**About this task:** Look through the data below for the line with "The time needed", and transcribe it exactly together with each line after it up to and including the line with "The main memory". Give nothing else.

════

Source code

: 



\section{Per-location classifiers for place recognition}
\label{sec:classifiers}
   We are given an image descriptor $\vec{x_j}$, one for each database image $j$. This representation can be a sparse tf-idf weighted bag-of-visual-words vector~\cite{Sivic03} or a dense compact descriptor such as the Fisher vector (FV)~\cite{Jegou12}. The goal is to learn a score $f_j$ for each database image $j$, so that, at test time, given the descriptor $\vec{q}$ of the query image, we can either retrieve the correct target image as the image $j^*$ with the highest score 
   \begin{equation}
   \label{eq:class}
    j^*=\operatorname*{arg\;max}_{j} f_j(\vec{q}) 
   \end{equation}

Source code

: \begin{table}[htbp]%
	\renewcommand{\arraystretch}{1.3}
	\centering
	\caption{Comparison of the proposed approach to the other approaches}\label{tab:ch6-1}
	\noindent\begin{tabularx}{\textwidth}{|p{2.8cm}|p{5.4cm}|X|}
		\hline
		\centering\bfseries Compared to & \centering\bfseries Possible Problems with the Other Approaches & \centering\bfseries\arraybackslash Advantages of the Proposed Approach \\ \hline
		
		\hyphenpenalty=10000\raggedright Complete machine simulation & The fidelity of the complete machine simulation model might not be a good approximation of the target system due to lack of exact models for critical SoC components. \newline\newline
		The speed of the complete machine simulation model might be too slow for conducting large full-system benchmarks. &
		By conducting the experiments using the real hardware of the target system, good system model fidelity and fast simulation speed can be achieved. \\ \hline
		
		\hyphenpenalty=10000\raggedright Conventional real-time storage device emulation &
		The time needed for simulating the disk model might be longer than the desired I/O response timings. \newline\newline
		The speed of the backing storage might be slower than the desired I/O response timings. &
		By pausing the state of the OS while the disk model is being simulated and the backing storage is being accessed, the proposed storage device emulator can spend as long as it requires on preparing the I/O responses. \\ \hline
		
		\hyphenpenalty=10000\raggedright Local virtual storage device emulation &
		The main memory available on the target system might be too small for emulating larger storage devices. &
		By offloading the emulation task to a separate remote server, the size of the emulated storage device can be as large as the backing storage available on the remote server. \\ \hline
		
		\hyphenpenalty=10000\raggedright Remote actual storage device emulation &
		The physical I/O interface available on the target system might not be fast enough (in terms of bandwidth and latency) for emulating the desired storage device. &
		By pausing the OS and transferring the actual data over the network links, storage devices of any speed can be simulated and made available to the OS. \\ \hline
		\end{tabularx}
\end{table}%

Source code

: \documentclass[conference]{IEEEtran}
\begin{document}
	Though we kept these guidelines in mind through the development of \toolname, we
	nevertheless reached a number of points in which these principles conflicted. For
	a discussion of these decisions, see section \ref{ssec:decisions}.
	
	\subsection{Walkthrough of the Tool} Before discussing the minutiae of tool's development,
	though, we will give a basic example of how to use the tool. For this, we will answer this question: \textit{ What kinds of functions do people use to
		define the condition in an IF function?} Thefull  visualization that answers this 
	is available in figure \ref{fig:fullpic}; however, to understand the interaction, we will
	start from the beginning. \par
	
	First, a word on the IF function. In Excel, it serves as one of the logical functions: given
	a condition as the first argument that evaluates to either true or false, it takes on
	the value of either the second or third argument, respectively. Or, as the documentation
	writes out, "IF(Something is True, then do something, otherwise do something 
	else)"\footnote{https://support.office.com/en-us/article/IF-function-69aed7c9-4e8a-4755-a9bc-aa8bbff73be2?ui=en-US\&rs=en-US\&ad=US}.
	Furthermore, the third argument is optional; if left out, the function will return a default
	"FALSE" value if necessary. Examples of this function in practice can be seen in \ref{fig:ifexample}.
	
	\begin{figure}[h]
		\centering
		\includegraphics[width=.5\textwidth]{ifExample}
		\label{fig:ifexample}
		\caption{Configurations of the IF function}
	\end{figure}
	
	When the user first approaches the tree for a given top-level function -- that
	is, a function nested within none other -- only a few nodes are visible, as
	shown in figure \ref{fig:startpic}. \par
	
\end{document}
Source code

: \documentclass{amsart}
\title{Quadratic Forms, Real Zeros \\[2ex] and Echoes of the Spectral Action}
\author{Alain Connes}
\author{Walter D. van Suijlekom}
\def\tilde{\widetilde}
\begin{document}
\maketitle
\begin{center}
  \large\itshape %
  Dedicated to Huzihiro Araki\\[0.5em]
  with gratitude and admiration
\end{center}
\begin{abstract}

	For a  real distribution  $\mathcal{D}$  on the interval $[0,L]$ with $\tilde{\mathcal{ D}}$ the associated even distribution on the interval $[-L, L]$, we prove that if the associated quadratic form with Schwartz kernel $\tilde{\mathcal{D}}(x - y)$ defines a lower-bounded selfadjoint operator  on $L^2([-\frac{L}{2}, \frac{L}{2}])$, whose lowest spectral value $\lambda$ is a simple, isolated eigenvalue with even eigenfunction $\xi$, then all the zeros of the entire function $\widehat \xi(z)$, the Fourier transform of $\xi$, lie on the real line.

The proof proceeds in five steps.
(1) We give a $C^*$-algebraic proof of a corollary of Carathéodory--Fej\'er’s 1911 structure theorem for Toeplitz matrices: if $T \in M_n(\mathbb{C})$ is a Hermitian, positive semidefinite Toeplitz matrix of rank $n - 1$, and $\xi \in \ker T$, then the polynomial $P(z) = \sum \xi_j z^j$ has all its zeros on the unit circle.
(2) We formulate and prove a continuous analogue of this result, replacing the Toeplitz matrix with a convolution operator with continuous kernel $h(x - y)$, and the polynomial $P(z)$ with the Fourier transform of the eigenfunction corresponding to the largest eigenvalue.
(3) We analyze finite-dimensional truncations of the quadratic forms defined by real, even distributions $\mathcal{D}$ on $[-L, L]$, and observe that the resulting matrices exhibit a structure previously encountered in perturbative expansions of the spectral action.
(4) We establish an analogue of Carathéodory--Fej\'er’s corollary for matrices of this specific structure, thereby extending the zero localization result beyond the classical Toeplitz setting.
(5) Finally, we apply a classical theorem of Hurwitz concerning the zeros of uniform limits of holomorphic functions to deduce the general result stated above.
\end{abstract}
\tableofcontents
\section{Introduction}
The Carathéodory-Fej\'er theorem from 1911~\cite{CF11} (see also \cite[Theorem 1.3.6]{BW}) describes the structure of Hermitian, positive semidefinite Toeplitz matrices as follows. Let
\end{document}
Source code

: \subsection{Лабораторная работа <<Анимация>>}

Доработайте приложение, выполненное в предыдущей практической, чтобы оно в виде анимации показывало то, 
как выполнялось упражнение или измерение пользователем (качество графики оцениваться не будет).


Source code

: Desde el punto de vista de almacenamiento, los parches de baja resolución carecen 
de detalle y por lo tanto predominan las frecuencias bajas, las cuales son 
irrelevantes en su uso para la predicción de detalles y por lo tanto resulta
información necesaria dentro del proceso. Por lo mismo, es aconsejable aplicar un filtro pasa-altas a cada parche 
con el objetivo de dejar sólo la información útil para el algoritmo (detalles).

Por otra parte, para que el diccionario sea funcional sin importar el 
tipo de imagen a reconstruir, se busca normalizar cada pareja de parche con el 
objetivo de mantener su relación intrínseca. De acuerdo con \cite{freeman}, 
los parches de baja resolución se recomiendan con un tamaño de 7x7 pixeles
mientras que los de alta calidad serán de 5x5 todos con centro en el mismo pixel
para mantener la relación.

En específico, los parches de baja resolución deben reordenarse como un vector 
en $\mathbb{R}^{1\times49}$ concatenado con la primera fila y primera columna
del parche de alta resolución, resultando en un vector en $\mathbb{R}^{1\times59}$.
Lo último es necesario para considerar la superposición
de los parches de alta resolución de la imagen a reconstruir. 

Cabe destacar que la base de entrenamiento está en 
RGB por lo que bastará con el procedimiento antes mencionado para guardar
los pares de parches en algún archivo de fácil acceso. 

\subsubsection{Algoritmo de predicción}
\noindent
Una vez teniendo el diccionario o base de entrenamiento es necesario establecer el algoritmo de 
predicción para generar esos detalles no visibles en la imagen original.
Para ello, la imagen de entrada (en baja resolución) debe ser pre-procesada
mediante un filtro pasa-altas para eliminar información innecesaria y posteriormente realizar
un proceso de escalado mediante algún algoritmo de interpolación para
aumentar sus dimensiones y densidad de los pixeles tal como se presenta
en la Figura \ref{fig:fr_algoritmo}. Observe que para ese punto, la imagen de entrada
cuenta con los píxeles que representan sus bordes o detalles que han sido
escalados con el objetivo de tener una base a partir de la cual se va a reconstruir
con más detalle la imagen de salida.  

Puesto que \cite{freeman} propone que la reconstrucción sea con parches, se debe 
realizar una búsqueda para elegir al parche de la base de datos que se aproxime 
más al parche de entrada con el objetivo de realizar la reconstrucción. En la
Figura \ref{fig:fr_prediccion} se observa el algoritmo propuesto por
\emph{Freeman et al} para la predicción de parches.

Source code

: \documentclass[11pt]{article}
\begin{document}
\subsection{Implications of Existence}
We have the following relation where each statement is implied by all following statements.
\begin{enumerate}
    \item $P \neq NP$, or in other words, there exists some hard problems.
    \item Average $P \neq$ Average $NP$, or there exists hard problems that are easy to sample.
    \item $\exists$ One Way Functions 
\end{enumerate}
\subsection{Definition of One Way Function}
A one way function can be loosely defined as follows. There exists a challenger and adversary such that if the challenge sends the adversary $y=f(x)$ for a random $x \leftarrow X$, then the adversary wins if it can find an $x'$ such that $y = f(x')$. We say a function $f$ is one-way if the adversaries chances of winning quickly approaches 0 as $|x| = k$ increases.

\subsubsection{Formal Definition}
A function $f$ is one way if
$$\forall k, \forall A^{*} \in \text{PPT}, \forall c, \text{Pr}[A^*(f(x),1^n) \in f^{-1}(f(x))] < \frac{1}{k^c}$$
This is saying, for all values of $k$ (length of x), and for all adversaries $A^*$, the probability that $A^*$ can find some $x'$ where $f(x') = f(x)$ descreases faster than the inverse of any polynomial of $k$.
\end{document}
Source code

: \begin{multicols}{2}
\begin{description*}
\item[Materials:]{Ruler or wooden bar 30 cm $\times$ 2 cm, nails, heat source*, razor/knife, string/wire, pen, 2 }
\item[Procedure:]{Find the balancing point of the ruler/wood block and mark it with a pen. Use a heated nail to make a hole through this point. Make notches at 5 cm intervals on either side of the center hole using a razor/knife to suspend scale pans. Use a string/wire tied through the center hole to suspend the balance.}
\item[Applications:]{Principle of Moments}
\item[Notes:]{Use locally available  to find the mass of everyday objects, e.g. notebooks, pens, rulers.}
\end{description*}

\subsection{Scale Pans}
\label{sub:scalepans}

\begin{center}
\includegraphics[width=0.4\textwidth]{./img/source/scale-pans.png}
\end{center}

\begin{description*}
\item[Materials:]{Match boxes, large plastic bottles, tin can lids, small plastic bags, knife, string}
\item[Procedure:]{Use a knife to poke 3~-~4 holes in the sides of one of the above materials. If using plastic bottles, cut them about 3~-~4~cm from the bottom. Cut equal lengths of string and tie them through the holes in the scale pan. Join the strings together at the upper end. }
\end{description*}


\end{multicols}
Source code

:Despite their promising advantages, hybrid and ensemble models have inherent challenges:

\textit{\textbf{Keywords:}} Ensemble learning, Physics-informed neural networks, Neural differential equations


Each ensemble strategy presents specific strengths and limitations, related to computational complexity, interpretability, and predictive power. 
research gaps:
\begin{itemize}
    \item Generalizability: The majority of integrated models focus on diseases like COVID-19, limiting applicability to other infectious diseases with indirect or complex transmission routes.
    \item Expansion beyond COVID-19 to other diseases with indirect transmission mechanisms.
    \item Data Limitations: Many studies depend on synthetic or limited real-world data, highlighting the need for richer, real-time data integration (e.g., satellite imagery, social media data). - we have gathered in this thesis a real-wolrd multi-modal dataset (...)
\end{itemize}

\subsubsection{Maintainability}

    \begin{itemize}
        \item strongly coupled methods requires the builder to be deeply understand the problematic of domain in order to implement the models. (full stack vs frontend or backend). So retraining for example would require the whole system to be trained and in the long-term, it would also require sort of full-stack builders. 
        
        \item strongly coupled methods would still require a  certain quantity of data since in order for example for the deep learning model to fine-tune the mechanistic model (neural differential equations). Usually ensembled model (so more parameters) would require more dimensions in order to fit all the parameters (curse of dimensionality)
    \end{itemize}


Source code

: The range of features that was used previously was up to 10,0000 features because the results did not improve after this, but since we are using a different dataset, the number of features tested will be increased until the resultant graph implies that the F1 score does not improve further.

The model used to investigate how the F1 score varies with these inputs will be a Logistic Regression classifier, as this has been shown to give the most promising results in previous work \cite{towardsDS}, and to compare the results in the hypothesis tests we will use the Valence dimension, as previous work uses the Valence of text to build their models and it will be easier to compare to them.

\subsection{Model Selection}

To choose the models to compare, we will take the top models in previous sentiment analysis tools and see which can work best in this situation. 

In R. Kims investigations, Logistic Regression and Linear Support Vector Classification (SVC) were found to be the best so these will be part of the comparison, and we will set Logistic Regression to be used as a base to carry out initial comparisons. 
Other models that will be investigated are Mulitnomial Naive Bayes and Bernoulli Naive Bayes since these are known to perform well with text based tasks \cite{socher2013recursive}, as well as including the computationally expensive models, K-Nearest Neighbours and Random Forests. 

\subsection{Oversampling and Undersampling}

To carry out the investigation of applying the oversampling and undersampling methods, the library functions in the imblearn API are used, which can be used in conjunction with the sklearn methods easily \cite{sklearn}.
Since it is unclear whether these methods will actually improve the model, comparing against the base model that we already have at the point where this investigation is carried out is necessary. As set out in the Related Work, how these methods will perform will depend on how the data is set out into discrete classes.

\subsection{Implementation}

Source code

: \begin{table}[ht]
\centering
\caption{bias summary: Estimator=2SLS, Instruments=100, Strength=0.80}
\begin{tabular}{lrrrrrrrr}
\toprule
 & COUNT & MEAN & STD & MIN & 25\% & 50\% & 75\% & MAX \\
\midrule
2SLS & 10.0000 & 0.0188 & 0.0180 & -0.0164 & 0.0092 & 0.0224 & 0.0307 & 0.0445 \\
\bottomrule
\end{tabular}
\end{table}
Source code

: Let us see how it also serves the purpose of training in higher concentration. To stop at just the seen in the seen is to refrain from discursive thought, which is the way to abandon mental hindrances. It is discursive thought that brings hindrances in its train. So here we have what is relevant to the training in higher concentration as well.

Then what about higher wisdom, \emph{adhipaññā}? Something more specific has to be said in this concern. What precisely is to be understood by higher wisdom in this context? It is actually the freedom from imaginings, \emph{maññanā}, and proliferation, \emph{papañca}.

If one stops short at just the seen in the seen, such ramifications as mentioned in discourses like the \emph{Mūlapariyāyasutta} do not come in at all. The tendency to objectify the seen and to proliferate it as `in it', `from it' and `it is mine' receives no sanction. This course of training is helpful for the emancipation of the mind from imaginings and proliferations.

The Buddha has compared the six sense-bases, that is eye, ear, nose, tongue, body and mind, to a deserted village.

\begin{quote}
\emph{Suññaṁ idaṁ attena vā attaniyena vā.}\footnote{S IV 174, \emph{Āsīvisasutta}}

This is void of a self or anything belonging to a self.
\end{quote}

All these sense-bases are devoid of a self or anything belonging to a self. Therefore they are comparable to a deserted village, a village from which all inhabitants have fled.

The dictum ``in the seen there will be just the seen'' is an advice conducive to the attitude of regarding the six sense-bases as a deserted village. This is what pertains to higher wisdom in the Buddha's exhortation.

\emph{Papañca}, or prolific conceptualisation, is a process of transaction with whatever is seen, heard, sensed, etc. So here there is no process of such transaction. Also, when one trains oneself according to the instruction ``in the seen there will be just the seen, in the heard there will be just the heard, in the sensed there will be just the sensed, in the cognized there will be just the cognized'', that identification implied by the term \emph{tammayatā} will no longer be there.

════

**Expected answer:**
		The time needed for simulating the disk model might be longer than the desired I/O response timings. \newline\newline
		The speed of the backing storage might be slower than the desired I/O response timings. &
		By pausing the state of the OS while the disk model is being simulated and the backing storage is being accessed, the proposed storage device emulator can spend as long as it requires on preparing the I/O responses. \\ \hline
		
		\hyphenpenalty=10000\raggedright Local virtual storage device emulation &
		The main memory available on the target system might be too small for emulating larger storage devices. &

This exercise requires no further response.